Name	Name	Last commit message	Last commit date
parent directory ..
README.md	README.md
download_models.py	download_models.py
prompts.txt	prompts.txt
requirements.txt	requirements.txt
tinyllama_benchmark.py	tinyllama_benchmark.py

TinyLlama Quantization - Edge AI Demo

Real-time language model inference demonstrating Edge AI concepts: quantization trade-offs, performance constraints, and local processing.

Key Concept: Quantization in Edge AI

Quantization reduces model precision to make AI models smaller and faster, essential for edge deployment.
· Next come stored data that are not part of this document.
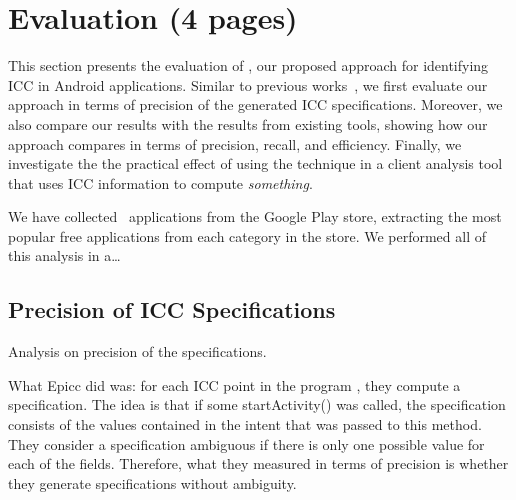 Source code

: \section{Evaluation (4 pages)}



This section presents the evaluation of \tname{}, our proposed approach for identifying ICC in Android applications. Similar to previous works~\cite{epicc}, we first evaluate our approach in terms of precision of the generated ICC specifications. Moreover, we also compare our results with the results from existing tools, showing how our approach compares in terms of precision, recall, and efficiency. Finally, we investigate the the practical effect of using the technique in a client analysis tool that uses ICC information to compute \emph{something}. 

We have collected \totalapps{}~applications from the Google Play store, extracting the most popular free applications from each category in the store. We performed all of this analysis in a\ldots {}

\subsection{Precision of ICC Specifications}

Analysis on precision of the specifications. 

What Epicc did was: for each ICC point in the program , they compute a specification. The idea is that if some startActivity() was called, the specification consists of the values contained in the intent that was passed to this method. They consider a specification ambiguous if there is only one possible value for each of the fields. Therefore, what they measured in terms of precision is whether they generate specifications without ambiguity. 

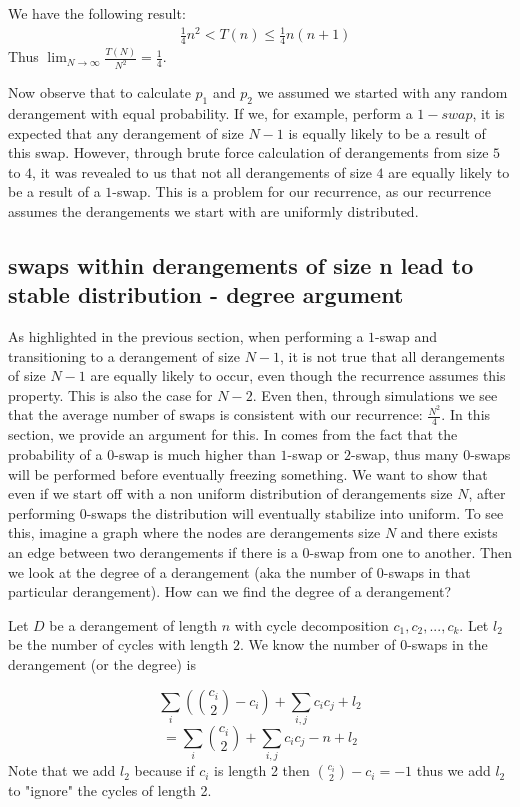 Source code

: \documentclass{article}
\begin{document}
We have the following result:
\begin{align}
    &  \frac{1}{4}n^2 < T(n) \leq \frac{1}{4}n(n + 1)
\end{align}
Thus $\lim_{N \to \infty} \frac{T(N)}{N^2} = \frac{1}{4}$.

Now observe that to calculate $p_1$ and $p_2$ we assumed we started with any random derangement
with equal probability. If we, for example, perform a $1-swap$, it is expected that any 
derangement of size $N - 1$ is equally likely to be a result of this swap. However,
through brute force calculation of derangements from size $5$ to $4$, it was revealed to us that
not all derangements of size $4$ are equally likely to be a result of a $1$-swap. This is a 
problem for our recurrence, as our recurrence assumes the derangements we start with are
uniformly distributed.

\subsection{swaps within derangements of size n lead to stable distribution - degree argument}
As highlighted in the previous section, when performing a $1$-swap and transitioning to a 
derangement of size $N - 1$, it is not true that all derangements of size $N - 1$ are
equally likely to occur, even though the recurrence assumes this property. This is
also the case for $N - 2$. Even then, through simulations we see that the average
number of swaps is consistent with our recurrence: $\frac{N^2}{4}$. In this section, we provide an argument for this.
In comes from the fact that the probability of a $0$-swap is much higher than $1$-swap or $2$-swap, thus
many $0$-swaps will be performed before eventually freezing something. We want to show that even if we start
off with a non uniform distribution of derangements size $N$, after performing $0$-swaps the distribution
will eventually stabilize into uniform. To see this, imagine a graph where the nodes are derangements
size $N$ and there exists an edge between two derangements if there is a $0$-swap from one to another.
Then we look at the degree of a derangement (aka the number of $0$-swaps in that particular derangement).
How can we find the degree of a derangement?

Let $D$ be a derangement of length $n$ with cycle decomposition $c_1, c_2, ..., c_k$.
Let $l_2$ be the number of cycles with length $2$.
We know the number of $0$-swaps in the derangement (or the degree) is

\[
    \sum_{i}{({c_i \choose 2} - c_i)} + \sum_{i, j}{{c_i}{c_j}} + l_2 
\]
\[
    = \sum_{i}{c_i \choose 2} + \sum_{i, j}{{c_i}{c_j}} - n + l_2 
\]
Note that we add $l_2$ because if $c_i$ is length 2 then 
$ {c_i \choose 2} - c_i = -1 $ thus we add $l_2$ to "ignore" the cycles of length 2.
\end{document}
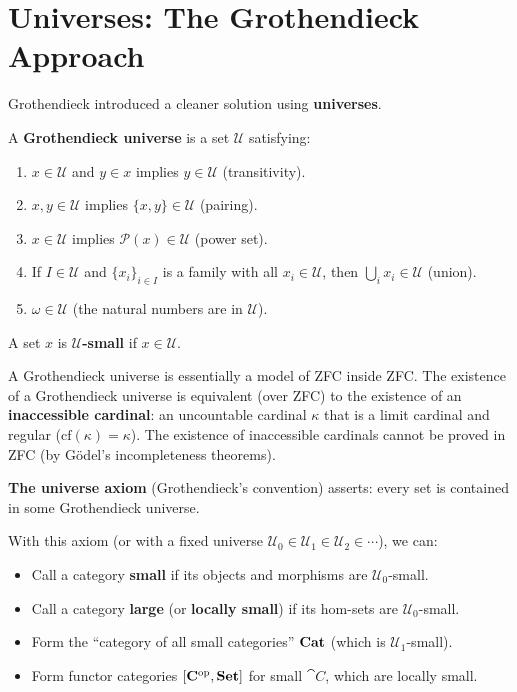 \section{Universes: The Grothendieck Approach}

Grothendieck introduced a cleaner solution using \textbf{universes}.

\begin{definition}
A \textbf{Grothendieck universe} is a set $\mathcal{U}$ satisfying:
\begin{enumerate}
  \item $x \in \mathcal{U}$ and $y \in x$ implies $y \in \mathcal{U}$ (transitivity).
  \item $x, y \in \mathcal{U}$ implies $\{x,y\} \in \mathcal{U}$ (pairing).
  \item $x \in \mathcal{U}$ implies $\mathcal{P}(x) \in \mathcal{U}$ (power set).
  \item If $I \in \mathcal{U}$ and $\{x_i\}_{i \in I}$ is a family with all $x_i \in \mathcal{U}$, then $\bigcup_i x_i \in \mathcal{U}$ (union).
  \item $\omega \in \mathcal{U}$ (the natural numbers are in $\mathcal{U}$).
\end{enumerate}
A set $x$ is \textbf{$\mathcal{U}$-small} if $x \in \mathcal{U}$.
\end{definition}

\begin{remark}
A Grothendieck universe is essentially a model of ZFC inside ZFC. The existence of a Grothendieck universe is equivalent (over ZFC) to the existence of an \textbf{inaccessible cardinal}: an uncountable cardinal $\kappa$ that is a limit cardinal and regular ($\text{cf}(\kappa) = \kappa$). The existence of inaccessible cardinals cannot be proved in ZFC (by Gödel's incompleteness theorems).
\end{remark}

\textbf{The universe axiom} (Grothendieck's convention) asserts: every set is contained in some Grothendieck universe.

With this axiom (or with a fixed universe $\mathcal{U}_0 \in \mathcal{U}_1 \in \mathcal{U}_2 \in \cdots$), we can:
\begin{itemize}
  \item Call a category \textbf{small} if its objects and morphisms are $\mathcal{U}_0$-small.
  \item Call a category \textbf{large} (or \textbf{locally small}) if its hom-sets are $\mathcal{U}_0$-small.
  \item Form the ``category of all small categories'' $\Cat$ (which is $\mathcal{U}_1$-small).
  \item Form functor categories $[\cat{C}\op, \Set]$ for small $\cat{C}$, which are locally small.
\end{itemize}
This demo runs on your laptop for development and testing, simulating what will happen when deployed to edge devices like Raspberry Pi.

Development Workflow: The same code can run on arm-based edge devices using containers or direct deployment - we're testing locally first to understand performance characteristics before actual edge deployment.

Note: Full device deployment examples will be covered in future updates to this repository.

Two quantization levels to compare:

Model	Size	Speed	Quality	Resource Usage
Q8_0	~1.17GB	Moderate	Higher	More CPU/RAM
Q4_K_M	~669MB	Fastest	Good	Less CPU/RAM

Other quantization levels (Q2_K, Q5_K_M, Q6_K) exist but we focus on these two to demonstrate the core quantization trade-off.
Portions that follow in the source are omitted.